Geirs oddum lætr greddir
grunn hvert stika sunnar
hirð, þats hann skal varða,
hrægamms ara sævar.
Greddir hrægamms sævar ara lætr hirð stika sunnar oddum geirs hvert grunn, þats hann skal varða.
The feeder of the corpse-vulture of the sea of the eagle [BLOOD > RAVEN > WARRIOR] has his retinue barricade with spear points, further south, every shallow [lit. ‘each shallow’] that he has to defend.

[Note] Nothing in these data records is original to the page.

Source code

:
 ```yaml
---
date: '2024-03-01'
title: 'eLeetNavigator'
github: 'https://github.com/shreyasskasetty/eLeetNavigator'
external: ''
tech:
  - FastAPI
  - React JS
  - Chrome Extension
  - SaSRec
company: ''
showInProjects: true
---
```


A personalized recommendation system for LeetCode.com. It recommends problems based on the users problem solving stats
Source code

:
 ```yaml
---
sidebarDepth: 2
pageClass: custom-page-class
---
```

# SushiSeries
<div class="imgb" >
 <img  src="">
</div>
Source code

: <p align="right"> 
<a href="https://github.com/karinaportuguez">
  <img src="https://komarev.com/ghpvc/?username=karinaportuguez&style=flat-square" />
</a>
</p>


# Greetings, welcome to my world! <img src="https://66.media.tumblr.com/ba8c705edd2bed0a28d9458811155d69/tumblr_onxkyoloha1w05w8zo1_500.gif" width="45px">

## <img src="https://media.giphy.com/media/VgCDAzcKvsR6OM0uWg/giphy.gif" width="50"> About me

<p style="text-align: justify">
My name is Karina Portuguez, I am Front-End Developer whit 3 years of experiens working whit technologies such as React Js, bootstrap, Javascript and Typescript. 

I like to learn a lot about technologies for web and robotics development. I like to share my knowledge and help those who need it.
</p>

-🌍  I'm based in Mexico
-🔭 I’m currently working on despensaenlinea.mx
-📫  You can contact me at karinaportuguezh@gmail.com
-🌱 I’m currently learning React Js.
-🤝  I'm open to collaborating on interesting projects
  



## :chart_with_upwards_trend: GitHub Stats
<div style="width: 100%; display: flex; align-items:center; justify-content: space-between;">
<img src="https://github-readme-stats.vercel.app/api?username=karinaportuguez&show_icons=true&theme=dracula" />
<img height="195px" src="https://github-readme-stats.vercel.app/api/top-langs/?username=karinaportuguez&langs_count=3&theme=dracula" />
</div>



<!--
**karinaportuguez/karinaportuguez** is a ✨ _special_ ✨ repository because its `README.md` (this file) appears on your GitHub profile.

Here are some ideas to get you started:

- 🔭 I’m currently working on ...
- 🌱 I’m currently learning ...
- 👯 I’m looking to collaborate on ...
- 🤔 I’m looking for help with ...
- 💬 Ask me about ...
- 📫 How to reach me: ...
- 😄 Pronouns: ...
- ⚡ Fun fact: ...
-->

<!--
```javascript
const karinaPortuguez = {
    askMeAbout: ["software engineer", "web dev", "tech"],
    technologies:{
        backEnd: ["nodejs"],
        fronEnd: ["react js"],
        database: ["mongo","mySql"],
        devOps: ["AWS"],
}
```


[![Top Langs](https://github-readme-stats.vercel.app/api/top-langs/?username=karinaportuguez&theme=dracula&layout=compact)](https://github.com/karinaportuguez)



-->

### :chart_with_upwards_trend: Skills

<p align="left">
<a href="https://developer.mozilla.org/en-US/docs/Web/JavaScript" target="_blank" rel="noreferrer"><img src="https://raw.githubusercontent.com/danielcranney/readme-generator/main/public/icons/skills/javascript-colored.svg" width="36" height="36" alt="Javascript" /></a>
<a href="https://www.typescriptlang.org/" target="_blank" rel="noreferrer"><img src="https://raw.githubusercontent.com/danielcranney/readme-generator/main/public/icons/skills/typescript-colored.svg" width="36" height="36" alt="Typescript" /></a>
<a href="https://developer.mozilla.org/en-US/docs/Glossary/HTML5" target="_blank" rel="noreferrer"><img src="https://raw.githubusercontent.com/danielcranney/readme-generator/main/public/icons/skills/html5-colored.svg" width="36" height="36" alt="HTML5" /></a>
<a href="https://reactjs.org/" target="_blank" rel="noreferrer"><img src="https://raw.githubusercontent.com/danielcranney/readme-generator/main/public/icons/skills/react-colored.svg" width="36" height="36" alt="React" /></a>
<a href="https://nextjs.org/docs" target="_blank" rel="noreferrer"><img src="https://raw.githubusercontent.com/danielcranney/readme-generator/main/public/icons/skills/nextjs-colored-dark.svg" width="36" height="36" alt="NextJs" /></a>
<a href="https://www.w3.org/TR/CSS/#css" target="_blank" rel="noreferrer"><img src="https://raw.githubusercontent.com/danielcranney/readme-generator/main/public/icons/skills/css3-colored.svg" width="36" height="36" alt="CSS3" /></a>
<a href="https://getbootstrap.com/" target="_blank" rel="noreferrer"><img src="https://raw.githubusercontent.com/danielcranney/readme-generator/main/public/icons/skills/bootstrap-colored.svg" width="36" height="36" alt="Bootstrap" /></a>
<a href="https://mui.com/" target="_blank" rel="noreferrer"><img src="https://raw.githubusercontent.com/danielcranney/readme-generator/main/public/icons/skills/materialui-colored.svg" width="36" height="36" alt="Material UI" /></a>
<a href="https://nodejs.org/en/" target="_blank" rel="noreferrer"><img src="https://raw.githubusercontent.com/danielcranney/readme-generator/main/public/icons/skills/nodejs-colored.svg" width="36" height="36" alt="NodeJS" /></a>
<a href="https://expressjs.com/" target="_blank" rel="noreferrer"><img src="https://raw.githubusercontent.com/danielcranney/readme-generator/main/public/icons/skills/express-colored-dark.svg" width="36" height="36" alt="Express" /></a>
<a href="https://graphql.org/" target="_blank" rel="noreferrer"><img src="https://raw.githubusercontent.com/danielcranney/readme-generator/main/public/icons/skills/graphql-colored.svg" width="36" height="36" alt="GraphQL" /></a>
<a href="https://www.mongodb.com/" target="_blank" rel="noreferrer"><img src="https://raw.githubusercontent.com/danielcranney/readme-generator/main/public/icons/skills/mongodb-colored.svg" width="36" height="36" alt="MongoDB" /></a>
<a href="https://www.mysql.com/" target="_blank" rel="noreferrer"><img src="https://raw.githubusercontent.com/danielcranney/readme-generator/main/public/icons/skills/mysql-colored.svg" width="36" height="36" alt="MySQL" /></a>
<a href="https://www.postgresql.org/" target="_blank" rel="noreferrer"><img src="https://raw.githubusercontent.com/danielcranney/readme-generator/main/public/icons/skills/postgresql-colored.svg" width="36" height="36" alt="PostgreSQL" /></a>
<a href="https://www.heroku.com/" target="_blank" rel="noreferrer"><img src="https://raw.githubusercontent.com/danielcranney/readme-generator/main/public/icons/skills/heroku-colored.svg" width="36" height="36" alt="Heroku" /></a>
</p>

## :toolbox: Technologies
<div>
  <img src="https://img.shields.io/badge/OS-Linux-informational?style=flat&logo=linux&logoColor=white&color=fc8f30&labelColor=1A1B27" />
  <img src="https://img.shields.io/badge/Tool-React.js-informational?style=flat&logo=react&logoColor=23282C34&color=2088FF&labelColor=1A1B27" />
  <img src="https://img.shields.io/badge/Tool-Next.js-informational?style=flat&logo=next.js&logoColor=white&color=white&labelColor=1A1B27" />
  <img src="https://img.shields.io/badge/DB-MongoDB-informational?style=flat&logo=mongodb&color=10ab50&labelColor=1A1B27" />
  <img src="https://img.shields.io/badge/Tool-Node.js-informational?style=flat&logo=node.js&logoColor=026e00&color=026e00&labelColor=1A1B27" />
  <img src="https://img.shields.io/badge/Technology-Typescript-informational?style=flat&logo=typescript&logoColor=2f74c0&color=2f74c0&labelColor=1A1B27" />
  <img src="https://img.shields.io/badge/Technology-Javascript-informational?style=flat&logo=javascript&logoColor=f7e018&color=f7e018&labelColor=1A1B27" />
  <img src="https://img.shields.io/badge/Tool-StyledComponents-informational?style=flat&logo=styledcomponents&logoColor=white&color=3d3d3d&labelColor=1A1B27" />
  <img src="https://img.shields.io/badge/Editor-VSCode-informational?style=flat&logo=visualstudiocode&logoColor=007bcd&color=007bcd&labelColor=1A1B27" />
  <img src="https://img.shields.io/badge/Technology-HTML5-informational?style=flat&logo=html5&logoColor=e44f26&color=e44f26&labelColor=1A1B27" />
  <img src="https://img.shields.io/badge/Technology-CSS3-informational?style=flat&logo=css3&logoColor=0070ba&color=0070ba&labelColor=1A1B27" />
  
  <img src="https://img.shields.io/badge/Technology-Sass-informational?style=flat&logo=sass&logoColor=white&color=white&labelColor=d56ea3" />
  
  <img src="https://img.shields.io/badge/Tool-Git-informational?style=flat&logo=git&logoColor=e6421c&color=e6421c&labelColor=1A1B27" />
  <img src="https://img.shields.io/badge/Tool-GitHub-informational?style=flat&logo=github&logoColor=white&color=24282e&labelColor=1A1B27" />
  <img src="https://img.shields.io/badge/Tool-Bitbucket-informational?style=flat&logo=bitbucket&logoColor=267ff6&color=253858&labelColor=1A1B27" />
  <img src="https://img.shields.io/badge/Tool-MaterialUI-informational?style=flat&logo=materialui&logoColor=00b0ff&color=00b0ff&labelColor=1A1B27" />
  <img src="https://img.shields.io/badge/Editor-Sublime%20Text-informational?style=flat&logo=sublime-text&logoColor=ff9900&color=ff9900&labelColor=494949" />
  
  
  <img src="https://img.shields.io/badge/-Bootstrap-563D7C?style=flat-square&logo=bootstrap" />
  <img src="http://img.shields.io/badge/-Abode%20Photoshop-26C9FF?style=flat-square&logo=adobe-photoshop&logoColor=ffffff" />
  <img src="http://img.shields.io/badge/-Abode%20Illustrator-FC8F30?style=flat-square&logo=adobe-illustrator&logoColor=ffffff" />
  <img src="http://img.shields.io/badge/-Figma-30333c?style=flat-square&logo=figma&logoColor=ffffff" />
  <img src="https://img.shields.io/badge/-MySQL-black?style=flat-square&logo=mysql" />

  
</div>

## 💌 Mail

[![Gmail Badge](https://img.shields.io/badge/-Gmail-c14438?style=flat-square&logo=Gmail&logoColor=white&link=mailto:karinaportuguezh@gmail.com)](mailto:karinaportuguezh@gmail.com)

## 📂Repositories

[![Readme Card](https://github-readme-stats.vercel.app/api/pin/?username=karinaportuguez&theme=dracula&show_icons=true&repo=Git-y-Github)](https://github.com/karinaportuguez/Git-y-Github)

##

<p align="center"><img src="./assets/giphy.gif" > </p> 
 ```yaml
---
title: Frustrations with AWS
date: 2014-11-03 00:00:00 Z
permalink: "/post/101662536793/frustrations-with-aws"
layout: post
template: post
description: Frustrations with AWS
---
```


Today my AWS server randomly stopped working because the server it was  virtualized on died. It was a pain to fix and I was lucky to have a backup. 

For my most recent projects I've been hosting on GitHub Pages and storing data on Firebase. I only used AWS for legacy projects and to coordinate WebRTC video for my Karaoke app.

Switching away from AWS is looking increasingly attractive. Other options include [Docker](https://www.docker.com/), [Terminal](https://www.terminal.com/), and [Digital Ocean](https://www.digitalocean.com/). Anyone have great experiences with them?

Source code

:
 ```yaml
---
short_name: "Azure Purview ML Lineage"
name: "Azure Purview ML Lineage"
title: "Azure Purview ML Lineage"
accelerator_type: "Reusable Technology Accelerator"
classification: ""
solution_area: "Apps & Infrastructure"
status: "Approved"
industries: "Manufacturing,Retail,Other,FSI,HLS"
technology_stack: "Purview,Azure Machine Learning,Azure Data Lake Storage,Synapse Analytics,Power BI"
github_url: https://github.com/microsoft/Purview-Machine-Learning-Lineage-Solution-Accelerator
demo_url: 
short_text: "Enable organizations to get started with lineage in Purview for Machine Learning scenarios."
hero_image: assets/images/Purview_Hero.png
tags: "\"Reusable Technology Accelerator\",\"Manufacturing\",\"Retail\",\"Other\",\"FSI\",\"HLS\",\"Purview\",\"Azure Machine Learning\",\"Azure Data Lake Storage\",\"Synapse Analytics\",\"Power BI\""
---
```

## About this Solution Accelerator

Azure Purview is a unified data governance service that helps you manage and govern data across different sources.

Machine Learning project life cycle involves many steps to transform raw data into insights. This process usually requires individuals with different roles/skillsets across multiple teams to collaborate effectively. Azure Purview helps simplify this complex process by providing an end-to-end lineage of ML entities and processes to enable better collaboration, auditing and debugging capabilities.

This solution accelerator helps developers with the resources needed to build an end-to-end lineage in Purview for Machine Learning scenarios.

[4] ‑gamms ara sævar: ‘[…]ar’ B, ‘….s ara se᷎far’ 744ˣ
[4] hrægamms sævar ara ‘of the corpse-vulture of the sea of the eagle [BLOOD > RAVEN]’: The base-word greddir ‘feeder’ (see LP and references there) evidently forms a warrior-kenning, with a term for a beast of the battlefield in the gen. as determinant. (a) The construction assumed here is overloaded (so also Finnur Jónsson in Skj B, marking hrægamms ara as unexplained): -gamms sævar ara ‘of the vulture of the sea of the eagle [BLOOD > RAVEN]’ is an adequate determinant, leaving hræ- ‘corpse, carrion’ as unnecessary (cf. val- ‘slaughter-’ in st. 28/4). (b) Rather more tortuously, in terms of w. o., the determinant referring to a bird of the battlefield could be formed from hræ- and sævar ‘corpse-sea [BLOOD]’ plus either gamms ‘vulture’ or ara ‘eagle’, but the one not deployed in the kenning would be redundant. (c) Kock interprets the gen. sg. ara sævar ‘of eagle’s sea [BLOOD]’ as adjectival, ‘bloody’, hence ara sævar hrægamms greddir ‘the one who feeds the birds which feed on bloody corpses’ (NN §864). (d) To take sævar with stika grunn hvert, hence ‘stake every shallow of the sea’ does not help, since ara (or gamms) is still redundant.